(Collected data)
☆ ☆ ☆

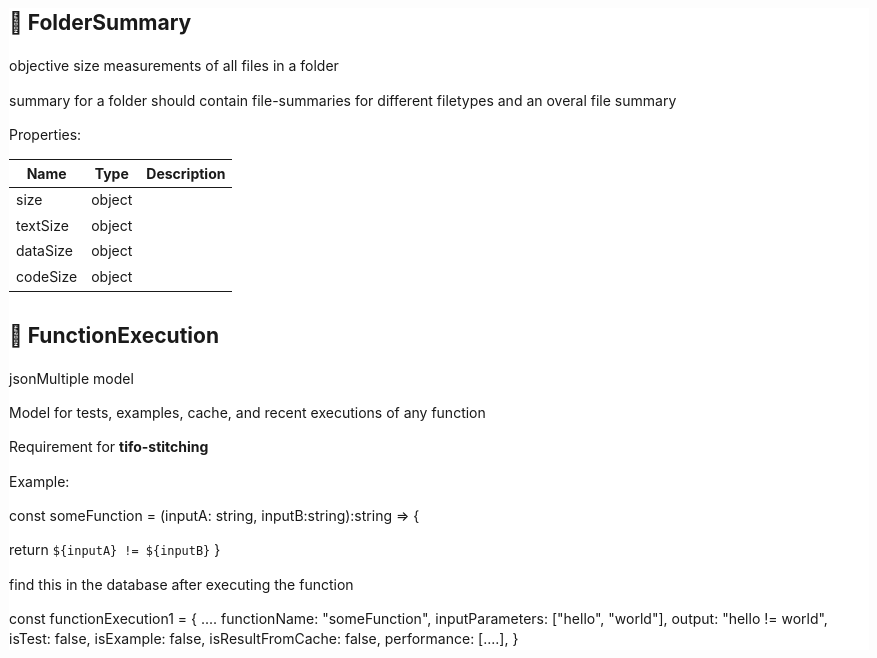 

## 🔹 FolderSummary

objective size measurements of all files in a folder

summary for a folder should contain file-summaries for different filetypes and an overal file summary





Properties: 

 | Name | Type | Description |
|---|---|---|
| size  | object |  |
| textSize  | object |  |
| dataSize  | object |  |
| codeSize  | object |  |



## 🔸 FunctionExecution

jsonMultiple model



Model for tests, examples, cache, and recent executions of any function

Requirement for **tifo-stitching**

Example:

const someFunction = (inputA: string, inputB:string):string => {

return `${inputA} != ${inputB}`
}


find this in the database after executing the function

const functionExecution1 = {
....
functionName: "someFunction",
inputParameters: ["hello", "world"],
output: "hello != world",
isTest: false,
isExample: false,
isResultFromCache: false,
performance: [....],
}




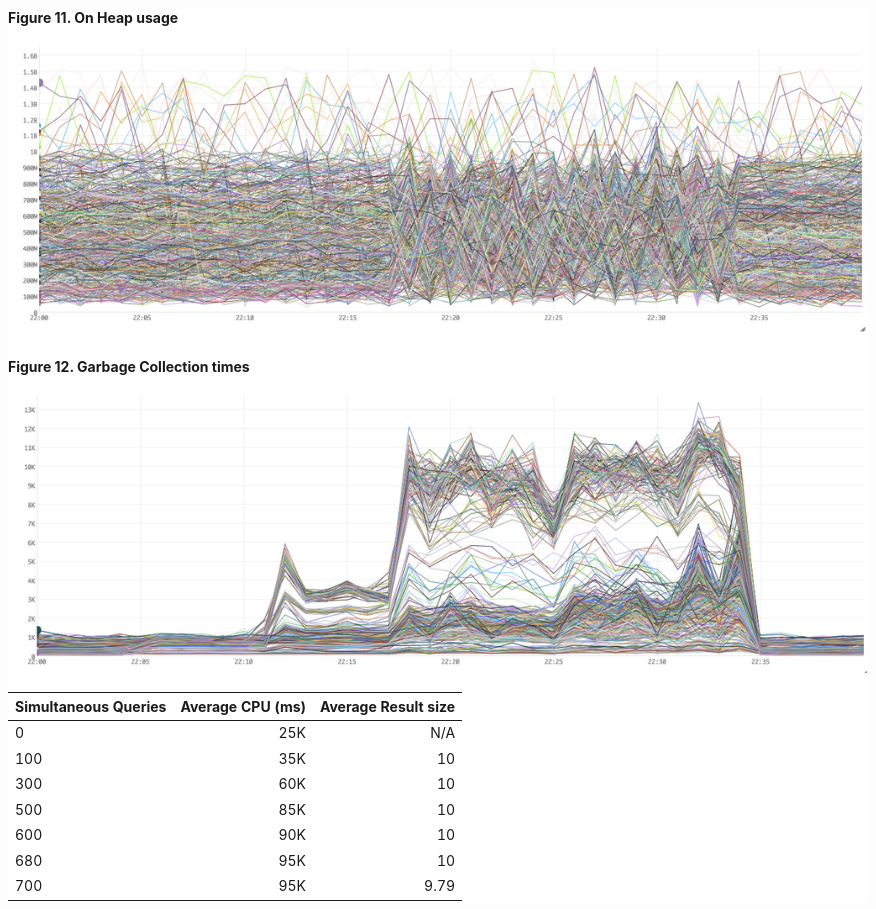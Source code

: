 #### Figure 11. On Heap usage
![Heap Utilization](../img/raw-perf-3-heap.png)

#### Figure 12. Garbage Collection times
![GC Time](../img/raw-perf-3-gc.png)

<div class="mostly-numeric-table"></div>

|  Simultaneous Queries  | Average CPU (ms)| Average Result size |
| :--------------------- | --------------: | ------------------: |
| 0                      |25K              | N/A                 |
| 100                    |35K              | 10                  |
| 300                    |60K              | 10                  |
| 500                    |85K              | 10                  |
| 600                    |90K              | 10                  |
| 680                    |95K              | 10                  |
| 700                    |95K              | 9.79                |
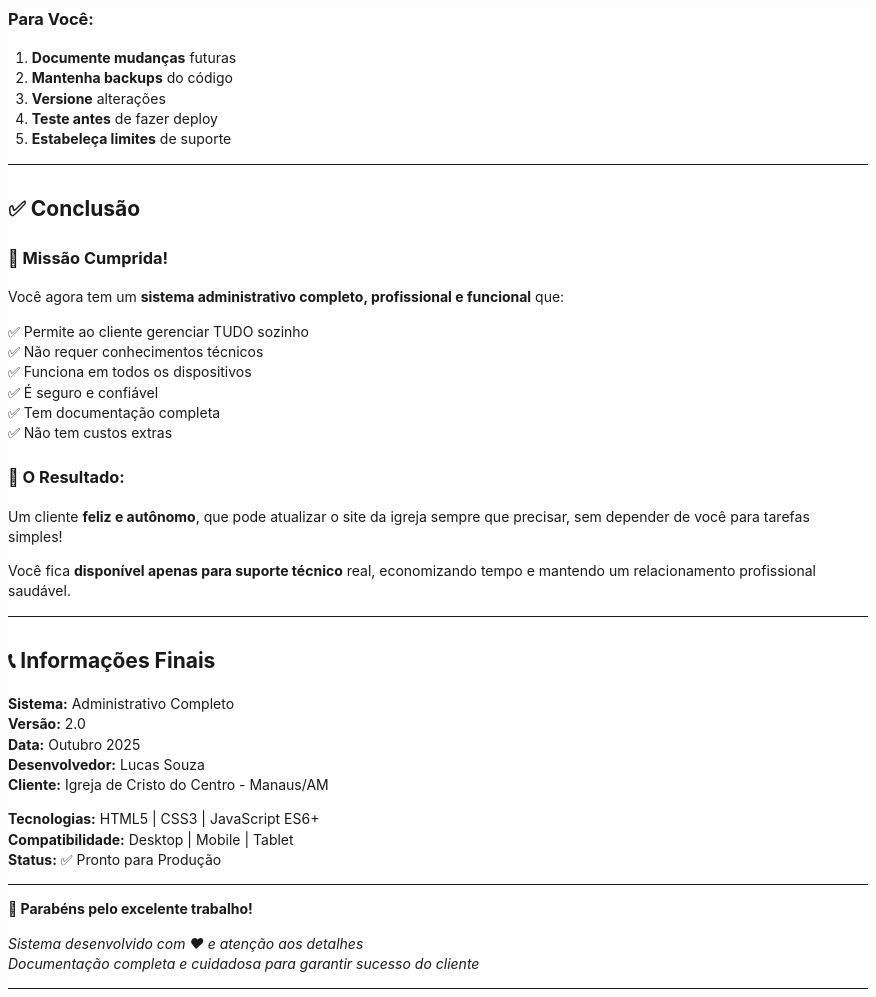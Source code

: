 ### Para Você:

1. **Documente mudanças** futuras
2. **Mantenha backups** do código
3. **Versione** alterações
4. **Teste antes** de fazer deploy
5. **Estabeleça limites** de suporte

---

## ✅ Conclusão

### 🎉 Missão Cumprida!

Você agora tem um **sistema administrativo completo, profissional e funcional** que:

✅ Permite ao cliente gerenciar TUDO sozinho  
✅ Não requer conhecimentos técnicos  
✅ Funciona em todos os dispositivos  
✅ É seguro e confiável  
✅ Tem documentação completa  
✅ Não tem custos extras  

### 🚀 O Resultado:

Um cliente **feliz e autônomo**, que pode atualizar o site da igreja sempre que precisar, sem depender de você para tarefas simples!

Você fica **disponível apenas para suporte técnico** real, economizando tempo e mantendo um relacionamento profissional saudável.

---

## 📞 Informações Finais

**Sistema:** Administrativo Completo  
**Versão:** 2.0  
**Data:** Outubro 2025  
**Desenvolvedor:** Lucas Souza  
**Cliente:** Igreja de Cristo do Centro - Manaus/AM  

**Tecnologias:** HTML5 | CSS3 | JavaScript ES6+  
**Compatibilidade:** Desktop | Mobile | Tablet  
**Status:** ✅ Pronto para Produção  

---

**🎉 Parabéns pelo excelente trabalho!**

*Sistema desenvolvido com ❤️ e atenção aos detalhes*  
*Documentação completa e cuidadosa para garantir sucesso do cliente*

---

☆ ☆ ☆

* _Task directions_:
Write out each line above that contains the word "Heap".

* _Problem solution_:
: #### Figure 11. On Heap usage
![Heap Utilization](../img/raw-perf-3-heap.png)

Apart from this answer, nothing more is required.